An erectile dysfunction drug for bodybuilding and health? Yep. Sildenafil (Viagra) and its cousins have more than one body-hardening benefit.
In 1986, scientists discovered that nitric oxide (NO) was a potent vasodilator and could improve circulation and heart health. Researchers at Pfizer began experimenting with drugs called PDE-5 inhibitors that enhance and perpetuate NO’s blood-vessel dilating effects.
Their goal, at the time, was to find a treatment for angina. First up was a drug called sildenafil citrate, but drug trials showed that it was only modestly effective in treating the condition.
However, the researchers started looking at the notes detailing the drug’s side effects. And there it was: many test subjects confessed to being visited by the erection fairy. Pfizer rapidly switched gears and began pilot studies of sildenafil citrate’s effects on erectile dysfunction. Viagra was soon approved by the FDA.
Older men loved it. Even younger men glommed onto the drug, as they also did with its chemical cousins Cialis and Levitra, because the drugs helped with performance anxiety and reduced the downtime between sexual episodes.
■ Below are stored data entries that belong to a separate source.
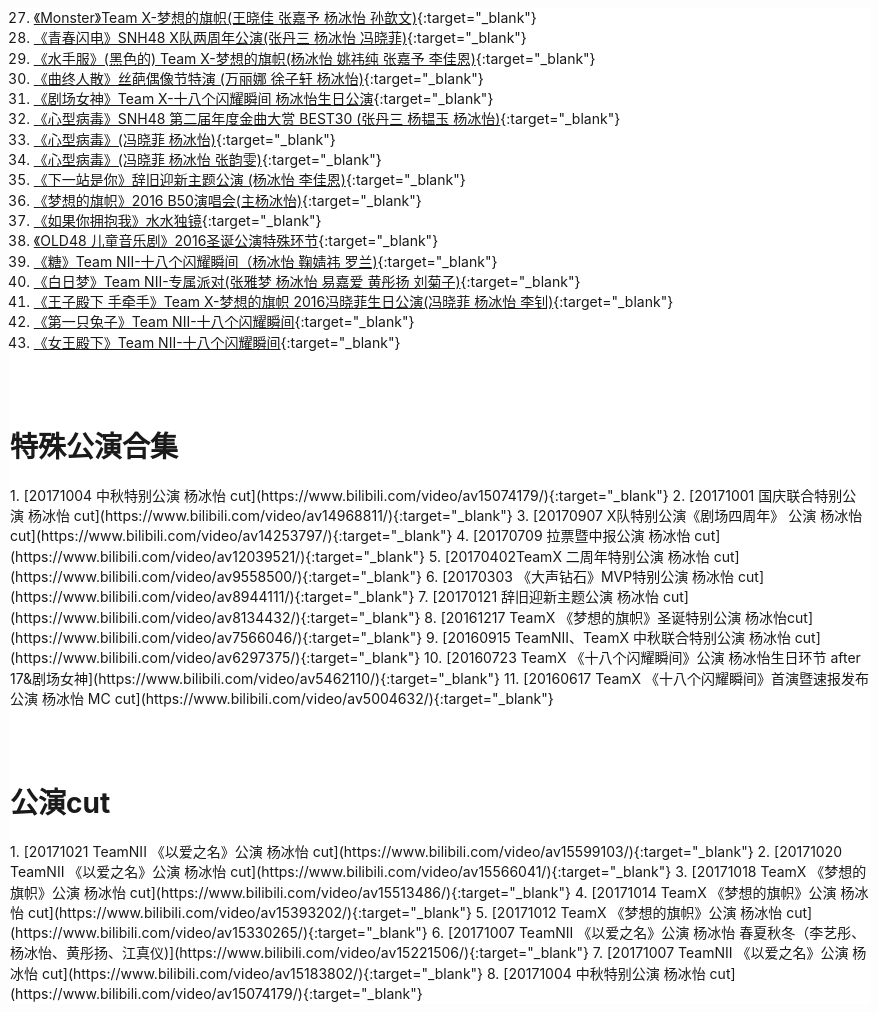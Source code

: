 27. [《Monster》Team X-梦想的旗帜(王晓佳 张嘉予 杨冰怡 孙歆文)](https://www.bilibili.com/video/av10561509/){:target="_blank"}
28. [《青春闪电》SNH48 X队两周年公演(张丹三 杨冰怡 冯晓菲)](https://www.bilibili.com/video/av10360307/){:target="_blank"}
29. [《水手服》(黑色的) Team X-梦想的旗帜(杨冰怡 姚祎纯 张嘉予 李佳恩)](https://www.bilibili.com/video/av10155265/){:target="_blank"}
30. [《曲终人散》丝葩偶像节特演 (万丽娜 徐子轩 杨冰怡)](https://www.bilibili.com/video/av9698332/){:target="_blank"}
31. [《剧场女神》Team X-十八个闪耀瞬间 杨冰怡生日公演](https://www.bilibili.com/video/av8854827/){:target="_blank"}
32. [《心型病毒》SNH48 第二届年度金曲大赏 BEST30 (张丹三 杨韫玉 杨冰怡)](https://www.bilibili.com/video/av3690849/){:target="_blank"}
33. [《心型病毒》(冯晓菲 杨冰怡)](https://www.bilibili.com/video/av14626869/){:target="_blank"}
34. [《心型病毒》(冯晓菲 杨冰怡 张韵雯)](https://www.bilibili.com/video/av8222524/){:target="_blank"}
35. [《下一站是你》辞旧迎新主题公演 (杨冰怡 李佳恩)](https://www.bilibili.com/video/av8307453/){:target="_blank"}
36. [《梦想的旗帜》2016 B50演唱会(主杨冰怡)](https://www.bilibili.com/video/av7954229/){:target="_blank"}
37. [《如果你拥抱我》水水独镜](https://www.bilibili.com/video/av9092747/){:target="_blank"}
38. [《OLD48 儿童音乐剧》2016圣诞公演特殊环节](https://www.bilibili.com/video/av7621435/){:target="_blank"}
39. [《糖》Team NII-十八个闪耀瞬间（杨冰怡 鞠婧祎 罗兰)](https://www.bilibili.com/video/av7438182/){:target="_blank"}
40. [《白日梦》Team NII-专属派对(张雅梦 杨冰怡 易嘉爱 黄彤扬 刘菊子)](https://www.bilibili.com/video/av7138515/){:target="_blank"}
41. [《王子殿下 手牵手》Team X-梦想的旗帜 2016冯晓菲生日公演(冯晓菲 杨冰怡 李钊)](https://www.bilibili.com/video/av6878848/){:target="_blank"}
42. [《第一只兔子》Team NII-十八个闪耀瞬间](https://www.bilibili.com/video/av6597190/){:target="_blank"}
43. [《女王殿下》Team NII-十八个闪耀瞬间](https://www.bilibili.com/video/av6596977/){:target="_blank"}
</div>

&nbsp;

# 特殊公演合集
<div id = "bqdark" markdown="1">
1. [20171004 中秋特别公演 杨冰怡 cut](https://www.bilibili.com/video/av15074179/){:target="_blank"}
2. [20171001 国庆联合特别公演 杨冰怡 cut](https://www.bilibili.com/video/av14968811/){:target="_blank"}
3. [20170907 X队特别公演《剧场四周年》 公演 杨冰怡 cut](https://www.bilibili.com/video/av14253797/){:target="_blank"}
4. [20170709 拉票暨中报公演 杨冰怡 cut](https://www.bilibili.com/video/av12039521/){:target="_blank"}
5. [20170402TeamX 二周年特别公演 杨冰怡 cut](https://www.bilibili.com/video/av9558500/){:target="_blank"}
6. [20170303 《大声钻石》MVP特别公演 杨冰怡 cut](https://www.bilibili.com/video/av8944111/){:target="_blank"}
7. [20170121 辞旧迎新主题公演 杨冰怡 cut](https://www.bilibili.com/video/av8134432/){:target="_blank"}
8. [20161217 TeamX 《梦想的旗帜》圣诞特别公演 杨冰怡cut](https://www.bilibili.com/video/av7566046/){:target="_blank"}
9. [20160915 TeamNⅡ、TeamX 中秋联合特别公演 杨冰怡 cut](https://www.bilibili.com/video/av6297375/){:target="_blank"}
10. [20160723 TeamX 《十八个闪耀瞬间》公演 杨冰怡生日环节 after 17&剧场女神](https://www.bilibili.com/video/av5462110/){:target="_blank"}
11. [20160617 TeamX 《十八个闪耀瞬间》首演暨速报发布公演 杨冰怡 MC cut](https://www.bilibili.com/video/av5004632/){:target="_blank"}
</div>

&nbsp;

# 公演cut
<div id = "bqdark" markdown="1">
1. [20171021 TeamNII 《以爱之名》公演 杨冰怡 cut](https://www.bilibili.com/video/av15599103/){:target="_blank"}
2. [20171020 TeamNⅡ 《以爱之名》公演 杨冰怡 cut](https://www.bilibili.com/video/av15566041/){:target="_blank"}
3. [20171018 TeamX 《梦想的旗帜》公演 杨冰怡 cut](https://www.bilibili.com/video/av15513486/){:target="_blank"}
4. [20171014 TeamX 《梦想的旗帜》公演 杨冰怡 cut](https://www.bilibili.com/video/av15393202/){:target="_blank"}
5. [20171012 TeamX 《梦想的旗帜》公演 杨冰怡 cut](https://www.bilibili.com/video/av15330265/){:target="_blank"}
6. [20171007 TeamNⅡ 《以爱之名》公演 杨冰怡 春夏秋冬（李艺彤、杨冰怡、黄彤扬、江真仪)](https://www.bilibili.com/video/av15221506/){:target="_blank"}
7. [20171007 TeamNⅡ 《以爱之名》公演 杨冰怡 cut](https://www.bilibili.com/video/av15183802/){:target="_blank"}
8. [20171004 中秋特别公演 杨冰怡 cut](https://www.bilibili.com/video/av15074179/){:target="_blank"}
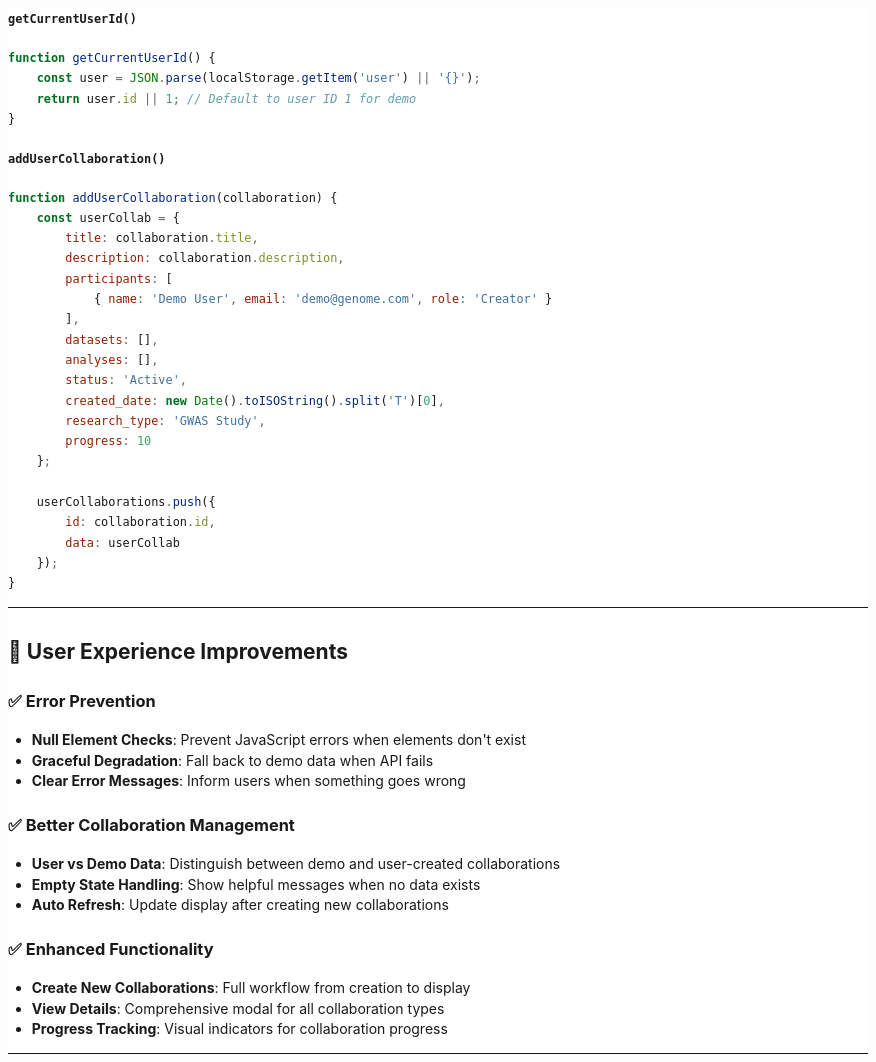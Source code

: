 #### **`getCurrentUserId()`**
```javascript
function getCurrentUserId() {
    const user = JSON.parse(localStorage.getItem('user') || '{}');
    return user.id || 1; // Default to user ID 1 for demo
}
```

#### **`addUserCollaboration()`**
```javascript
function addUserCollaboration(collaboration) {
    const userCollab = {
        title: collaboration.title,
        description: collaboration.description,
        participants: [
            { name: 'Demo User', email: 'demo@genome.com', role: 'Creator' }
        ],
        datasets: [],
        analyses: [],
        status: 'Active',
        created_date: new Date().toISOString().split('T')[0],
        research_type: 'GWAS Study',
        progress: 10
    };
    
    userCollaborations.push({
        id: collaboration.id,
        data: userCollab
    });
}
```

---

## 🎯 **User Experience Improvements**

### **✅ Error Prevention**
- **Null Element Checks**: Prevent JavaScript errors when elements don't exist
- **Graceful Degradation**: Fall back to demo data when API fails
- **Clear Error Messages**: Inform users when something goes wrong

### **✅ Better Collaboration Management**
- **User vs Demo Data**: Distinguish between demo and user-created collaborations
- **Empty State Handling**: Show helpful messages when no data exists
- **Auto Refresh**: Update display after creating new collaborations

### **✅ Enhanced Functionality**
- **Create New Collaborations**: Full workflow from creation to display
- **View Details**: Comprehensive modal for all collaboration types
- **Progress Tracking**: Visual indicators for collaboration progress

---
But there are other reasons men might use these drugs. They’re not only health-related but bodybuilding-related, too. In fact, there’s sufficient evidence to support the idea of taking these drugs every day, like any other health-promoting supplement.
The most elemental and basic effect of sildenafil and its cousins is increased blood flow, not only to the heart and penis but to all body parts, including muscles. More blood flow means a better pump from resistance exercise and increased nutrient flow to muscles, which is a good thing.
A 2005 study found that 10 mg. and 20 mg. doses of Cialis, taken an average of 10 times a month, significantly reduced estradiol levels, but only in men who didn’t have too much body fat – those with a BMI of less than 27 (1). Men with more body fat have higher aromatase levels and convert testosterone to estradiol with impunity, regardless of how much Cialis they pop.
A study of Viagra’s effects on 140 low-testosterone men between 40 and 70 found that the drug boosted testosterone levels by about 100 clicks (2). While some of this rise in male hormone might be because some testosterone resisted being converted into estrogen, some of it was also apparently from increased testosterone production by the testes.
Viagra reduces diabetes-induced oxidative stress and improves insulin sensitivity. This experiment, unlike the others, was conducted on rats, but there’s a decent chance it would work similarly in humans.
- Cialis has been shown to quash symptoms of benign prostatic hypertrophy, like frequent urination. There’s also some evidence that PDE-5 drugs improve prostate health in general.
- Viagra has been shown to treat abnormally high blood pressure in the pulmonary arteries (known as pulmonary hypertension).
- Despite early studies that didn’t show much of an effect, Viagra and the other PDE-5 drugs have lately been shown to be beneficial in the treatment of angina, along with high blood pressure and other cardiovascular conditions.
Sporadic use of these drugs (less than 8 to 10 times a month) might not confer any long-lasting health effects. However, Cialis is approved for once-daily use, and it’s reasonable to think that patients, young or old, who have such a prescription and are using it every day, are reaping some, if not all, of the above benefits.
However, if further research supports or adds to the list of positive research, we might eventually get to the point where docs almost universally recommend the daily use of the drugs, just as they do with baby aspirin.
- Greco EA et al. Testosterone:Estradiol ratio changes associated with long-term tadalafil administration: a pilot study. J Sex Med. 2006 Jul;3(4):716-722. PubMed.
- Spitzer M et al. Sildenafil increases serum testosterone levels by a direct action on the testes. Andrology. 2013 Nov;1(6):913-8. PubMed.
- Milani E et al. Reduction of diabetes-induced oxidative stress by phos- phodiesterase inhibitors in rats. Comp Biochem Physiol C Toxicol Pharmacol. 2005 Feb;140(2):251-5. PubMed.